Stored items
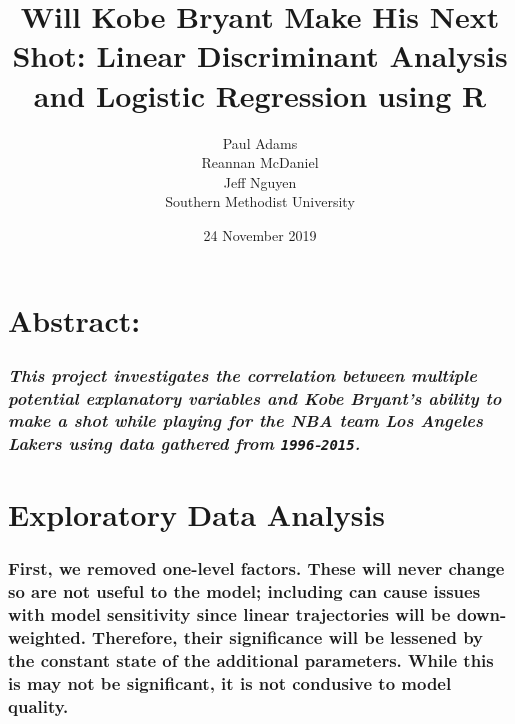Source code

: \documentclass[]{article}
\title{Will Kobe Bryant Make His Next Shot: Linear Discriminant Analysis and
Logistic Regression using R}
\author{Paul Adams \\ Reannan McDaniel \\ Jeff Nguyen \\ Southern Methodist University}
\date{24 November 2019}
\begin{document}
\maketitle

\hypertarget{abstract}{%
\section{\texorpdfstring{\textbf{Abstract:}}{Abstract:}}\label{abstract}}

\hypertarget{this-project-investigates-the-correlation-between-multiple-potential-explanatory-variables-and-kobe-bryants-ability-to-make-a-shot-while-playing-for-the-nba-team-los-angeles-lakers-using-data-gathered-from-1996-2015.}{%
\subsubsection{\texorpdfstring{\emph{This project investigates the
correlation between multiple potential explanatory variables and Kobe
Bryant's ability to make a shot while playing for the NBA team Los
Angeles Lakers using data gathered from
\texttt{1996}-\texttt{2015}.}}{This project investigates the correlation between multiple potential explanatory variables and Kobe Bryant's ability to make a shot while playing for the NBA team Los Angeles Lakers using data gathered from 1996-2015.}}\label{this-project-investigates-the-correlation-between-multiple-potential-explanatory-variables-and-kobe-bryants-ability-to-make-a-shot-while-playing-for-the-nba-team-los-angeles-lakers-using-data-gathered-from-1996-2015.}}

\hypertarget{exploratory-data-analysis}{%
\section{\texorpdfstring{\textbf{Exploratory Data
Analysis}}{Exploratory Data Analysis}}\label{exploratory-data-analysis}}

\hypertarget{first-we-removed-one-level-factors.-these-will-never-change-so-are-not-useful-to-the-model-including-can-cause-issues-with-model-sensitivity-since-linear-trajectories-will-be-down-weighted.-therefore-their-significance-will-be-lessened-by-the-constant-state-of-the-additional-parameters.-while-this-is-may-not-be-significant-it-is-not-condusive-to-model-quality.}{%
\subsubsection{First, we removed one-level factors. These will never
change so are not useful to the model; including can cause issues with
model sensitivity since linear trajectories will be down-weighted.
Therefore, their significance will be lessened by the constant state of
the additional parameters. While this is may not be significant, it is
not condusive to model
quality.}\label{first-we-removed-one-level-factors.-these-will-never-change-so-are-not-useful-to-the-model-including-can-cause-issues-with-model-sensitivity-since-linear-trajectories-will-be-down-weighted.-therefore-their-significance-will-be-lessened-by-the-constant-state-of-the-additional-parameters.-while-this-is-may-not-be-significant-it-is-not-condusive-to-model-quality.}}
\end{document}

**Work instruction:**
The reply should contain all of the data above, word for word, with no pictures.

**Result below:**
Source code

: \documentclass[]{article}
\title{Will Kobe Bryant Make His Next Shot: Linear Discriminant Analysis and
Logistic Regression using R}
\author{Paul Adams \\ Reannan McDaniel \\ Jeff Nguyen \\ Southern Methodist University}
\date{24 November 2019}
\begin{document}
\maketitle

\hypertarget{abstract}{%
\section{\texorpdfstring{\textbf{Abstract:}}{Abstract:}}\label{abstract}}

\hypertarget{this-project-investigates-the-correlation-between-multiple-potential-explanatory-variables-and-kobe-bryants-ability-to-make-a-shot-while-playing-for-the-nba-team-los-angeles-lakers-using-data-gathered-from-1996-2015.}{%
\subsubsection{\texorpdfstring{\emph{This project investigates the
correlation between multiple potential explanatory variables and Kobe
Bryant's ability to make a shot while playing for the NBA team Los
Angeles Lakers using data gathered from
\texttt{1996}-\texttt{2015}.}}{This project investigates the correlation between multiple potential explanatory variables and Kobe Bryant's ability to make a shot while playing for the NBA team Los Angeles Lakers using data gathered from 1996-2015.}}\label{this-project-investigates-the-correlation-between-multiple-potential-explanatory-variables-and-kobe-bryants-ability-to-make-a-shot-while-playing-for-the-nba-team-los-angeles-lakers-using-data-gathered-from-1996-2015.}}

\hypertarget{exploratory-data-analysis}{%
\section{\texorpdfstring{\textbf{Exploratory Data
Analysis}}{Exploratory Data Analysis}}\label{exploratory-data-analysis}}

\hypertarget{first-we-removed-one-level-factors.-these-will-never-change-so-are-not-useful-to-the-model-including-can-cause-issues-with-model-sensitivity-since-linear-trajectories-will-be-down-weighted.-therefore-their-significance-will-be-lessened-by-the-constant-state-of-the-additional-parameters.-while-this-is-may-not-be-significant-it-is-not-condusive-to-model-quality.}{%
\subsubsection{First, we removed one-level factors. These will never
change so are not useful to the model; including can cause issues with
model sensitivity since linear trajectories will be down-weighted.
Therefore, their significance will be lessened by the constant state of
the additional parameters. While this is may not be significant, it is
not condusive to model
quality.}\label{first-we-removed-one-level-factors.-these-will-never-change-so-are-not-useful-to-the-model-including-can-cause-issues-with-model-sensitivity-since-linear-trajectories-will-be-down-weighted.-therefore-their-significance-will-be-lessened-by-the-constant-state-of-the-additional-parameters.-while-this-is-may-not-be-significant-it-is-not-condusive-to-model-quality.}}
\end{document}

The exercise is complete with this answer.